Work task:
Copy the lines below verbatim. Begin with the first and end with the line containing "Executing test.py will".

==========

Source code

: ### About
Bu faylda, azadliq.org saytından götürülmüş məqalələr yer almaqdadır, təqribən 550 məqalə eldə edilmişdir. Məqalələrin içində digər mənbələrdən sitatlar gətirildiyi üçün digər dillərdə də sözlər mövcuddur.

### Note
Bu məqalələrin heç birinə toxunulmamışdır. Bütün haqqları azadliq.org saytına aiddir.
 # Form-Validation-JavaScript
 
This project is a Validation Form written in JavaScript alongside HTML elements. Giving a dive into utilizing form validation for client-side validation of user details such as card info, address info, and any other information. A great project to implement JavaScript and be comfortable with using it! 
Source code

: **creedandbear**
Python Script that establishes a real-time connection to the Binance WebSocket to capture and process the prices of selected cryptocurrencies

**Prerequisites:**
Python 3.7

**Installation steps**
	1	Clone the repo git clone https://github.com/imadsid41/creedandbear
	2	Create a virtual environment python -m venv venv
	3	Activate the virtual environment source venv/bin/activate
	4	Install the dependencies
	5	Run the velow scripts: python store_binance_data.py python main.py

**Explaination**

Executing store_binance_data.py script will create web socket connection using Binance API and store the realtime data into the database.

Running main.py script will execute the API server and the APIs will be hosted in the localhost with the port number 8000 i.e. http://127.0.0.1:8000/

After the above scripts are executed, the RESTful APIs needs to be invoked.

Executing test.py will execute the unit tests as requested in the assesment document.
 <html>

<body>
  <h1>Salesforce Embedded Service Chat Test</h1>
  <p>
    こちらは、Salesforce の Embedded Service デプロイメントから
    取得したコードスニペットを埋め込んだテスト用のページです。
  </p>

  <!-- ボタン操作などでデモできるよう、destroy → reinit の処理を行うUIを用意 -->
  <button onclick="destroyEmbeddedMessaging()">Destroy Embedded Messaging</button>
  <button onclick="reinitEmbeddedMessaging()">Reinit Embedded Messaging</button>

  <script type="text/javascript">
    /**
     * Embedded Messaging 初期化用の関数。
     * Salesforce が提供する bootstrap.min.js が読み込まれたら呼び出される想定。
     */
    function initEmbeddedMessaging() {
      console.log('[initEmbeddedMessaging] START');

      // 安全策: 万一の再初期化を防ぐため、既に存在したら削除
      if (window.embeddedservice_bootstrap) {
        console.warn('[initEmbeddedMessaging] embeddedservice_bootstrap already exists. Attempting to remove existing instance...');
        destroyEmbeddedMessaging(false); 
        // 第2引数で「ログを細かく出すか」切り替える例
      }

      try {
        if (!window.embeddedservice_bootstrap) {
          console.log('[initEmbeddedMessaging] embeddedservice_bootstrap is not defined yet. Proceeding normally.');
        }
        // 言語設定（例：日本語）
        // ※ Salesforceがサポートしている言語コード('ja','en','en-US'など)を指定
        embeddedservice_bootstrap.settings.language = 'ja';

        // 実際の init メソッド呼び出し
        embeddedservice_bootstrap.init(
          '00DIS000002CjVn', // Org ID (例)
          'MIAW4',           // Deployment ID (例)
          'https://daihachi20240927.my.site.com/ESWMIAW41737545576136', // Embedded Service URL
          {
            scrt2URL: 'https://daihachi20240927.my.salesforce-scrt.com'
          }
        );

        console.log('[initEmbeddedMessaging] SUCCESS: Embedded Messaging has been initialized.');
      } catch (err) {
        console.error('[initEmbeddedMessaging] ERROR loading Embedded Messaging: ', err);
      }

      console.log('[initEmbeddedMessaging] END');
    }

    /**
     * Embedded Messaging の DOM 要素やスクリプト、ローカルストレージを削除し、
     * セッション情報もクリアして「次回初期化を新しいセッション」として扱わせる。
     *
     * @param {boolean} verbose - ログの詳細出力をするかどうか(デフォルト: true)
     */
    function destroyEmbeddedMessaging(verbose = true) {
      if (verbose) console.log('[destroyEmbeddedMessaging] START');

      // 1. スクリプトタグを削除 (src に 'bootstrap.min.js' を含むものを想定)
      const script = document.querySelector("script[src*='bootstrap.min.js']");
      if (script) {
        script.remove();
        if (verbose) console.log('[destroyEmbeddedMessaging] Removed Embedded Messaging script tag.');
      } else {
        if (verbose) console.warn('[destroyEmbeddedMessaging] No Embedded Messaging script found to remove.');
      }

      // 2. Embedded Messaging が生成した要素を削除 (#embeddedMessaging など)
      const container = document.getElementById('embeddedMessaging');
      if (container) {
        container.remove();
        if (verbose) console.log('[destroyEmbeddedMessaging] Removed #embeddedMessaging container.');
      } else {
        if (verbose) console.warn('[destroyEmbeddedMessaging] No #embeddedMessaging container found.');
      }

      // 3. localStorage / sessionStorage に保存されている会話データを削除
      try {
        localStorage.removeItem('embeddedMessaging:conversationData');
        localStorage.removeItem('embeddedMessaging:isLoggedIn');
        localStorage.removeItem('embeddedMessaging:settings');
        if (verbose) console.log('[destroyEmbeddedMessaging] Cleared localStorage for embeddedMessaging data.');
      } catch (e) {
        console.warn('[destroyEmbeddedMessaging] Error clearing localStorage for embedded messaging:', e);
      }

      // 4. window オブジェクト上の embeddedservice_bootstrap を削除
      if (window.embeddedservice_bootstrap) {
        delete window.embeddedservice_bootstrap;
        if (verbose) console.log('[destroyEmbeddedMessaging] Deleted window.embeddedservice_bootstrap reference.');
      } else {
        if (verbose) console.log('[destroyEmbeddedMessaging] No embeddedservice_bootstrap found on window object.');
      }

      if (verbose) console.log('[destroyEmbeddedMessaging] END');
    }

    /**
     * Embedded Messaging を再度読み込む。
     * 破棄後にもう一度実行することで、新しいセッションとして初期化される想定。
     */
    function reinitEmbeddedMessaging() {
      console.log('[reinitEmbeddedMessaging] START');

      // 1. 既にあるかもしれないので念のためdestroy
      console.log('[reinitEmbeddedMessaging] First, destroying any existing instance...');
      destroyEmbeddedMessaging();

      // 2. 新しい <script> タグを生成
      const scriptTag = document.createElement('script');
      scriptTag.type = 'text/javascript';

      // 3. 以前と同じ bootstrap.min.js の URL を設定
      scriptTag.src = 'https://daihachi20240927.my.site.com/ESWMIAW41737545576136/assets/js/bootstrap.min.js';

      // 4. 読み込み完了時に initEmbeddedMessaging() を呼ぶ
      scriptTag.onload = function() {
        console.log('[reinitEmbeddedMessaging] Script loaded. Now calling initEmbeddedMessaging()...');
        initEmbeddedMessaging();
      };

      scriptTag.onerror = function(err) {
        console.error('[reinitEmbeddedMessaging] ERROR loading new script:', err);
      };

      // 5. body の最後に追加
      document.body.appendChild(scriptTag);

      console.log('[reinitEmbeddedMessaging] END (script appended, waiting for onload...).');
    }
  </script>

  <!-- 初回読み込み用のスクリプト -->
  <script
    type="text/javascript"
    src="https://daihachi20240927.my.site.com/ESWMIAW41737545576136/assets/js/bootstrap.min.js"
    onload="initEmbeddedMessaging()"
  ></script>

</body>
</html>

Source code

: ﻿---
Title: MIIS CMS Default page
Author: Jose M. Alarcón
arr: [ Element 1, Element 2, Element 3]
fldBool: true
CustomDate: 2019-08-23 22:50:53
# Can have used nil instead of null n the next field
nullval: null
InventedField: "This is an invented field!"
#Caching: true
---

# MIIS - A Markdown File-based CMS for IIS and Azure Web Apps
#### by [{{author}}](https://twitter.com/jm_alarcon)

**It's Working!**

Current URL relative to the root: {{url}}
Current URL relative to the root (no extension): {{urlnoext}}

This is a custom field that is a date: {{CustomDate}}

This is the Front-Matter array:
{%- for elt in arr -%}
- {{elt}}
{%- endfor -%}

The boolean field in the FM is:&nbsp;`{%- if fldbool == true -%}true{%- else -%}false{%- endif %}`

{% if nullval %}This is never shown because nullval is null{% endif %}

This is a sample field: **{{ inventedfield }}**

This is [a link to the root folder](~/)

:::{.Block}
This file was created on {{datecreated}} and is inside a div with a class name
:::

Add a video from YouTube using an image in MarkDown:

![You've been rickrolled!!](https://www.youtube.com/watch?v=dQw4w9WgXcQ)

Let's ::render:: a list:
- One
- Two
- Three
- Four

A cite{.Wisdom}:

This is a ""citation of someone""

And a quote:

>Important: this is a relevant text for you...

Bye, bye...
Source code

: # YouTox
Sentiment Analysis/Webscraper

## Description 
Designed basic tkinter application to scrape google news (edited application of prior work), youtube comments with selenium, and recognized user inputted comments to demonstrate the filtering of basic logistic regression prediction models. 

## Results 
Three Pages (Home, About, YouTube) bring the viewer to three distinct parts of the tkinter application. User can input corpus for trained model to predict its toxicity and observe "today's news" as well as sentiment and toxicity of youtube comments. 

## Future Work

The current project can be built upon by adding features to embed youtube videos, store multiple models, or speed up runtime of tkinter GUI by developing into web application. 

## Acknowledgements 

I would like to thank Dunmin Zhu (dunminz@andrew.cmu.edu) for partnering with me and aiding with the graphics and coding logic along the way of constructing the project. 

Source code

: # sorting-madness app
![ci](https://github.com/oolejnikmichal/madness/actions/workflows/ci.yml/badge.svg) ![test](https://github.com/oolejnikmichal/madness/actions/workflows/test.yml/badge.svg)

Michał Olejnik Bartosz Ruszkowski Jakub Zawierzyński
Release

==========

Result of this exercise:
Source code

: ### About
Bu faylda, azadliq.org saytından götürülmüş məqalələr yer almaqdadır, təqribən 550 məqalə eldə edilmişdir. Məqalələrin içində digər mənbələrdən sitatlar gətirildiyi üçün digər dillərdə də sözlər mövcuddur.

### Note
Bu məqalələrin heç birinə toxunulmamışdır. Bütün haqqları azadliq.org saytına aiddir.
 # Form-Validation-JavaScript
 
This project is a Validation Form written in JavaScript alongside HTML elements. Giving a dive into utilizing form validation for client-side validation of user details such as card info, address info, and any other information. A great project to implement JavaScript and be comfortable with using it! 
Source code

: **creedandbear**
Python Script that establishes a real-time connection to the Binance WebSocket to capture and process the prices of selected cryptocurrencies

**Prerequisites:**
Python 3.7

**Installation steps**
	1	Clone the repo git clone https://github.com/imadsid41/creedandbear
	2	Create a virtual environment python -m venv venv
	3	Activate the virtual environment source venv/bin/activate
	4	Install the dependencies
	5	Run the velow scripts: python store_binance_data.py python main.py

**Explaination**

Executing store_binance_data.py script will create web socket connection using Binance API and store the realtime data into the database.

Running main.py script will execute the API server and the APIs will be hosted in the localhost with the port number 8000 i.e. http://127.0.0.1:8000/

After the above scripts are executed, the RESTful APIs needs to be invoked.

Executing test.py will execute the unit tests as requested in the assesment document.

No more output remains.